• **What you should do**
Take the data below and extract the lines from the one with "## Script Object Code" to the one with "- Unnecessary section markers", inclusive, exactly as written.
══ Provided records
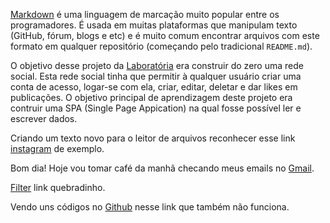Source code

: [Markdown](https://pt.wikipedia.org/wiki/Markdown) é uma linguagem de marcação
muito popular entre os programadores. É usada em muitas plataformas que
manipulam texto (GitHub, fórum, blogs e etc) e é muito comum encontrar arquivos
com este formato em qualquer repositório (começando pelo tradicional
`README.md`).

O objetivo desse projeto da [Laboratória](https://www.laboratoria.la/br) era construir do zero uma rede social. Esta rede social tinha que permitir à qualquer usuário criar uma conta de acesso, logar-se com ela, criar, editar, deletar e dar likes em publicações. O objetivo principal de aprendizagem deste projeto era contruir uma SPA (Single Page Appication) na qual fosse possível ler e escrever dados.

Criando um texto novo para o leitor de arquivos reconhecer esse link [instagram](https://instagram.com) de exemplo.

Bom dia! Hoje vou tomar café da manhã checando meus emails no [Gmail](https://gmail.com).

[Filter](https://developer.mozilla.org/pt-BR/docs/Web/JavaScript/Reference/Global_Objects/Array/filtrozinho) link quebradinho.

Vendo uns códigos no [Github](https://github.com/Stellazen/projetinho) nesse link que também não funciona.



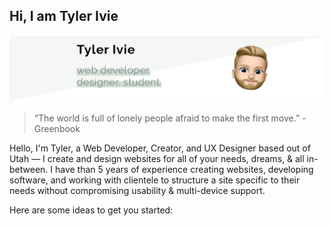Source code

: ## Hi, I am Tyler Ivie
![GitHub Header of Me](/gitHub-headerV2.png?raw=true)


> “The world is full of lonely people afraid to make the first move.”
> -Greenbook

Hello, I'm Tyler, a Web Developer, Creator, and UX Designer based out of Utah — I create and design websites for all of your needs, dreams, & all in-between. I have than 5 years of experience creating websites, developing software, and working with clientele to structure a site specific to their needs without compromising usability & multi-device support.

Here are some ideas to get you started:

<!--
**tivie001/tivie001** is a ✨ _special_ ✨ repository because its `README.md` (this file) appears on your GitHub profile.


- 🔭 I’m currently working on ...
- 🌱 I’m currently learning ...
- 👯 I’m looking to collaborate on ...
- 🤔 I’m looking for help with ...
- 💬 Ask me about ...
- 📫 How to reach me: ...
- 😄 Pronouns: ...
- ⚡ Fun fact: ...
-->
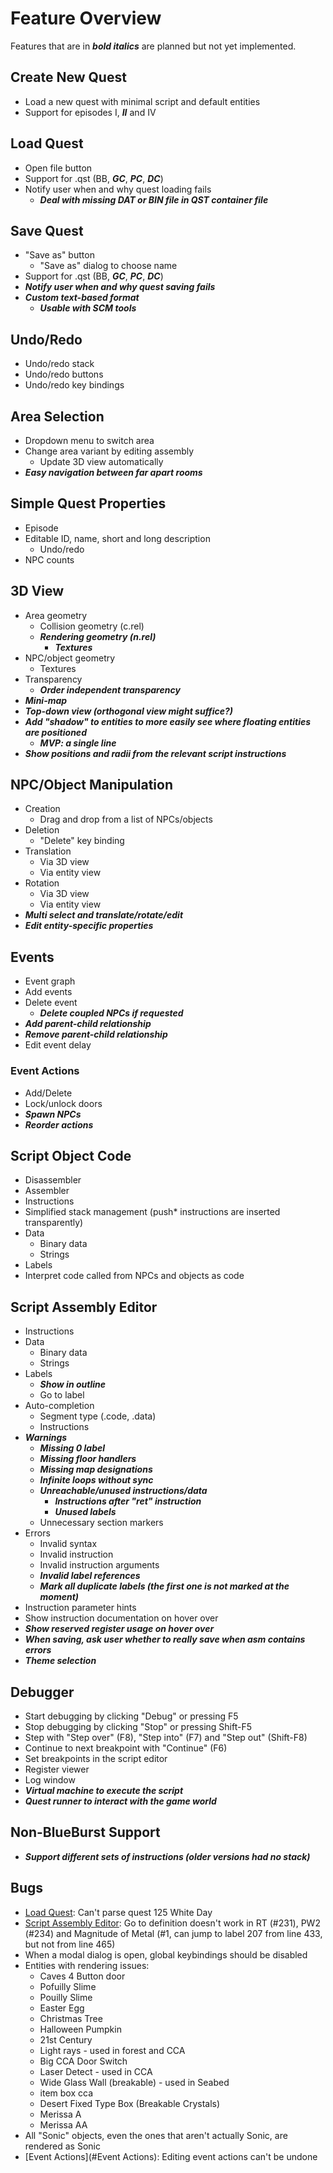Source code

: # Feature Overview

Features that are in ***bold italics*** are planned but not yet implemented.

## Create New Quest

- Load a new quest with minimal script and default entities
- Support for episodes I, ***II*** and IV

## Load Quest

- Open file button
- Support for .qst (BB, ***GC***, ***PC***, ***DC***)
- Notify user when and why quest loading fails
    - ***Deal with missing DAT or BIN file in QST container file***

## Save Quest

- "Save as" button
    - "Save as" dialog to choose name
- Support for .qst (BB, ***GC***, ***PC***, ***DC***)
- ***Notify user when and why quest saving fails***
- ***Custom text-based format***
    - ***Usable with SCM tools***

## Undo/Redo

- Undo/redo stack
- Undo/redo buttons
- Undo/redo key bindings

## Area Selection

- Dropdown menu to switch area
- Change area variant by editing assembly
    - Update 3D view automatically
- ***Easy navigation between far apart rooms***

## Simple Quest Properties

- Episode
- Editable ID, name, short and long description
    - Undo/redo
- NPC counts

## 3D View

- Area geometry
    - Collision geometry (c.rel)
    - ***Rendering geometry (n.rel)***
        - ***Textures***
- NPC/object geometry
    - Textures
- Transparency
    - ***Order independent transparency***
- ***Mini-map***
- ***Top-down view (orthogonal view might suffice?)***
- ***Add "shadow" to entities to more easily see where floating entities are positioned***
    - ***MVP: a single line***
- ***Show positions and radii from the relevant script instructions***

## NPC/Object Manipulation

- Creation
    - Drag and drop from a list of NPCs/objects
- Deletion
    - "Delete" key binding
- Translation
    - Via 3D view
    - Via entity view
- Rotation
    - Via 3D view
    - Via entity view
- ***Multi select and translate/rotate/edit***
- ***Edit entity-specific properties***

## Events

- Event graph
- Add events
- Delete event
    - ***Delete coupled NPCs if requested***
- ***Add parent-child relationship***
- ***Remove parent-child relationship***
- Edit event delay

### Event Actions

- Add/Delete
- Lock/unlock doors
- ***Spawn NPCs***
- ***Reorder actions***

## Script Object Code

- Disassembler
- Assembler
- Instructions
- Simplified stack management (push* instructions are inserted transparently)
- Data
    - Binary data
    - Strings
- Labels
- Interpret code called from NPCs and objects as code

## Script Assembly Editor

- Instructions
- Data
    - Binary data
    - Strings
- Labels
    - ***Show in outline***
    - Go to label
- Auto-completion
    - Segment type (.code, .data)
    - Instructions
- ***Warnings***
    - ***Missing 0 label***
    - ***Missing floor handlers***
    - ***Missing map designations***
    - ***Infinite loops without sync***
    - ***Unreachable/unused instructions/data***
        - ***Instructions after "ret" instruction***
        - ***Unused labels***
    - Unnecessary section markers
- Errors
    - Invalid syntax
    - Invalid instruction
    - Invalid instruction arguments
    - ***Invalid label references***
    - ***Mark all duplicate labels (the first one is not marked at the moment)***
- Instruction parameter hints
- Show instruction documentation on hover over
- ***Show reserved register usage on hover over***
- ***When saving, ask user whether to really save when asm contains errors***
- ***Theme selection***

## Debugger

- Start debugging by clicking "Debug" or pressing F5
- Stop debugging by clicking "Stop" or pressing Shift-F5
- Step with "Step over" (F8), "Step into" (F7) and "Step out" (Shift-F8)
- Continue to next breakpoint with "Continue" (F6)
- Set breakpoints in the script editor
- Register viewer
- Log window
- ***Virtual machine to execute the script***
- ***Quest runner to interact with the game world***

## Non-BlueBurst Support

- ***Support different sets of instructions (older versions had no stack)***

## Bugs

- [Load Quest](#load-quest): Can't parse quest 125 White Day
- [Script Assembly Editor](#script-assembly-editor): Go to definition doesn't work in RT (#231), PW2
(#234) and Magnitude of Metal (#1, can jump to label 207 from line 433, but not from line 465)
- When a modal dialog is open, global keybindings should be disabled
- Entities with rendering issues:
    - Caves 4 Button door
    - Pofuilly Slime
    - Pouilly Slime
    - Easter Egg
    - Christmas Tree
    - Halloween Pumpkin
    - 21st Century
    - Light rays - used in forest and CCA
    - Big CCA Door Switch
    - Laser Detect - used in CCA
    - Wide Glass Wall (breakable) - used in Seabed
    - item box cca
    - Desert Fixed Type Box (Breakable Crystals)
    - Merissa A
    - Merissa AA
- All "Sonic" objects, even the ones that aren't actually Sonic, are rendered as Sonic
- [Event Actions](#Event Actions): Editing event actions can't be undone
════
• **Result**
## Script Object Code

- Disassembler
- Assembler
- Instructions
- Simplified stack management (push* instructions are inserted transparently)
- Data
    - Binary data
    - Strings
- Labels
- Interpret code called from NPCs and objects as code

## Script Assembly Editor

- Instructions
- Data
    - Binary data
    - Strings
- Labels
    - ***Show in outline***
    - Go to label
- Auto-completion
    - Segment type (.code, .data)
    - Instructions
- ***Warnings***
    - ***Missing 0 label***
    - ***Missing floor handlers***
    - ***Missing map designations***
    - ***Infinite loops without sync***
    - ***Unreachable/unused instructions/data***
        - ***Instructions after "ret" instruction***
        - ***Unused labels***
    - Unnecessary section markers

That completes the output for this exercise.